Listed records: Begin

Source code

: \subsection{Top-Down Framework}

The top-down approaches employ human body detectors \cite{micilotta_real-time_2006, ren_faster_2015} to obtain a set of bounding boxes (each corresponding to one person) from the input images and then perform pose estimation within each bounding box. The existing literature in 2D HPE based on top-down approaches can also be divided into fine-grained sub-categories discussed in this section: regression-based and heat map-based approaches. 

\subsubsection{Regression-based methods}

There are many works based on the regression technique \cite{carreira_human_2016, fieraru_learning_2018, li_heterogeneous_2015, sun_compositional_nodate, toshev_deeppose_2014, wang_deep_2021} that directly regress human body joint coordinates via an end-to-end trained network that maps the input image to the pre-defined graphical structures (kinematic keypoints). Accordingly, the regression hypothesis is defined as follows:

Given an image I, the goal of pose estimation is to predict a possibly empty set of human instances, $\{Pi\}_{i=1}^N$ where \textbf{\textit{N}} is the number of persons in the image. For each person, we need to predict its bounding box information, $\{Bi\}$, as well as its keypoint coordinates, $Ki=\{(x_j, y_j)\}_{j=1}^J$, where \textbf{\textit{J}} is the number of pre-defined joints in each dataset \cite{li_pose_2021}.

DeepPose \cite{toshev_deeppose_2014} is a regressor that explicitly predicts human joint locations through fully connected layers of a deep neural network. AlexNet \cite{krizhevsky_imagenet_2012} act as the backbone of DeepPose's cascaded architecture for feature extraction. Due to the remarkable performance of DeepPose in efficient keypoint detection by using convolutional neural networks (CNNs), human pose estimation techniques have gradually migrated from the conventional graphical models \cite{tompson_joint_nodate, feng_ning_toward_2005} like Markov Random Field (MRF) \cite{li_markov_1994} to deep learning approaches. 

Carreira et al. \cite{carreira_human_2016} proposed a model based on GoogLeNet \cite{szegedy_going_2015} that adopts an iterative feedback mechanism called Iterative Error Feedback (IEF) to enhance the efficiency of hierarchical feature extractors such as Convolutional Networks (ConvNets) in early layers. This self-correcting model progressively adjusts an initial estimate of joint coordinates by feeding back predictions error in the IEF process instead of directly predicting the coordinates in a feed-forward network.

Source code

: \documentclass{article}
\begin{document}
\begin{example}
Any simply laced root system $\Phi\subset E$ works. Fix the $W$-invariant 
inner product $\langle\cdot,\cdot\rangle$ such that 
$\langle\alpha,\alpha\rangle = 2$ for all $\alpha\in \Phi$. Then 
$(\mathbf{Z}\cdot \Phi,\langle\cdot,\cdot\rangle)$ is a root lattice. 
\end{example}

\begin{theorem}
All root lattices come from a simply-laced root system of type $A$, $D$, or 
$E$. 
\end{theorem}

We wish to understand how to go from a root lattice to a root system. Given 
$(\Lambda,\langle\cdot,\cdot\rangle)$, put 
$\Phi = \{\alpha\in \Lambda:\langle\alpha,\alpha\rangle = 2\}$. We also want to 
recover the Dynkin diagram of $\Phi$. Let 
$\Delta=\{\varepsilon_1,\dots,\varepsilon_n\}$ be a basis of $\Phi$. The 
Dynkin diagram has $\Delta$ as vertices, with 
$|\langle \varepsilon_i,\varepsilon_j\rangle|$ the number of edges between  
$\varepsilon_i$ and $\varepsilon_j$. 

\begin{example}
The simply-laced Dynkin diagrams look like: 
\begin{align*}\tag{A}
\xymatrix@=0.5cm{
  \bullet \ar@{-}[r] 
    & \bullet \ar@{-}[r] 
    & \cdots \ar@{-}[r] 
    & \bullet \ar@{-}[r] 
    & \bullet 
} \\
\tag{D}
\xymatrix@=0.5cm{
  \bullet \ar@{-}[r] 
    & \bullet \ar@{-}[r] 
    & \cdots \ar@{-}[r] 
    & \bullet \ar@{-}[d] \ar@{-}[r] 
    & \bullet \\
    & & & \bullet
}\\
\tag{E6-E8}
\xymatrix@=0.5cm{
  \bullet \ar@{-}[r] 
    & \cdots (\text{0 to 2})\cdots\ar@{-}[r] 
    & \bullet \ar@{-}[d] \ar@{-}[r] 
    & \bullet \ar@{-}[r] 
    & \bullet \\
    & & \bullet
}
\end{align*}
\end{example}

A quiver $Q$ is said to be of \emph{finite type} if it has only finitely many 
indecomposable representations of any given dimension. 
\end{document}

Listed records: End

• [Task statement] Print every record exactly, so that each word matches what is written above.

• [Answer section]
Source code

: \subsection{Top-Down Framework}

The top-down approaches employ human body detectors \cite{micilotta_real-time_2006, ren_faster_2015} to obtain a set of bounding boxes (each corresponding to one person) from the input images and then perform pose estimation within each bounding box. The existing literature in 2D HPE based on top-down approaches can also be divided into fine-grained sub-categories discussed in this section: regression-based and heat map-based approaches. 

\subsubsection{Regression-based methods}

There are many works based on the regression technique \cite{carreira_human_2016, fieraru_learning_2018, li_heterogeneous_2015, sun_compositional_nodate, toshev_deeppose_2014, wang_deep_2021} that directly regress human body joint coordinates via an end-to-end trained network that maps the input image to the pre-defined graphical structures (kinematic keypoints). Accordingly, the regression hypothesis is defined as follows:

Given an image I, the goal of pose estimation is to predict a possibly empty set of human instances, $\{Pi\}_{i=1}^N$ where \textbf{\textit{N}} is the number of persons in the image. For each person, we need to predict its bounding box information, $\{Bi\}$, as well as its keypoint coordinates, $Ki=\{(x_j, y_j)\}_{j=1}^J$, where \textbf{\textit{J}} is the number of pre-defined joints in each dataset \cite{li_pose_2021}.

DeepPose \cite{toshev_deeppose_2014} is a regressor that explicitly predicts human joint locations through fully connected layers of a deep neural network. AlexNet \cite{krizhevsky_imagenet_2012} act as the backbone of DeepPose's cascaded architecture for feature extraction. Due to the remarkable performance of DeepPose in efficient keypoint detection by using convolutional neural networks (CNNs), human pose estimation techniques have gradually migrated from the conventional graphical models \cite{tompson_joint_nodate, feng_ning_toward_2005} like Markov Random Field (MRF) \cite{li_markov_1994} to deep learning approaches. 

Carreira et al. \cite{carreira_human_2016} proposed a model based on GoogLeNet \cite{szegedy_going_2015} that adopts an iterative feedback mechanism called Iterative Error Feedback (IEF) to enhance the efficiency of hierarchical feature extractors such as Convolutional Networks (ConvNets) in early layers. This self-correcting model progressively adjusts an initial estimate of joint coordinates by feeding back predictions error in the IEF process instead of directly predicting the coordinates in a feed-forward network.

Source code

: \documentclass{article}
\begin{document}
\begin{example}
Any simply laced root system $\Phi\subset E$ works. Fix the $W$-invariant 
inner product $\langle\cdot,\cdot\rangle$ such that 
$\langle\alpha,\alpha\rangle = 2$ for all $\alpha\in \Phi$. Then 
$(\mathbf{Z}\cdot \Phi,\langle\cdot,\cdot\rangle)$ is a root lattice. 
\end{example}

\begin{theorem}
All root lattices come from a simply-laced root system of type $A$, $D$, or 
$E$. 
\end{theorem}

We wish to understand how to go from a root lattice to a root system. Given 
$(\Lambda,\langle\cdot,\cdot\rangle)$, put 
$\Phi = \{\alpha\in \Lambda:\langle\alpha,\alpha\rangle = 2\}$. We also want to 
recover the Dynkin diagram of $\Phi$. Let 
$\Delta=\{\varepsilon_1,\dots,\varepsilon_n\}$ be a basis of $\Phi$. The 
Dynkin diagram has $\Delta$ as vertices, with 
$|\langle \varepsilon_i,\varepsilon_j\rangle|$ the number of edges between  
$\varepsilon_i$ and $\varepsilon_j$. 

\begin{example}
The simply-laced Dynkin diagrams look like: 
\begin{align*}\tag{A}
\xymatrix@=0.5cm{
  \bullet \ar@{-}[r] 
    & \bullet \ar@{-}[r] 
    & \cdots \ar@{-}[r] 
    & \bullet \ar@{-}[r] 
    & \bullet 
} \\
\tag{D}
\xymatrix@=0.5cm{
  \bullet \ar@{-}[r] 
    & \bullet \ar@{-}[r] 
    & \cdots \ar@{-}[r] 
    & \bullet \ar@{-}[d] \ar@{-}[r] 
    & \bullet \\
    & & & \bullet
}\\
\tag{E6-E8}
\xymatrix@=0.5cm{
  \bullet \ar@{-}[r] 
    & \cdots (\text{0 to 2})\cdots\ar@{-}[r] 
    & \bullet \ar@{-}[d] \ar@{-}[r] 
    & \bullet \ar@{-}[r] 
    & \bullet \\
    & & \bullet
}
\end{align*}
\end{example}

A quiver $Q$ is said to be of \emph{finite type} if it has only finitely many 
indecomposable representations of any given dimension. 
\end{document}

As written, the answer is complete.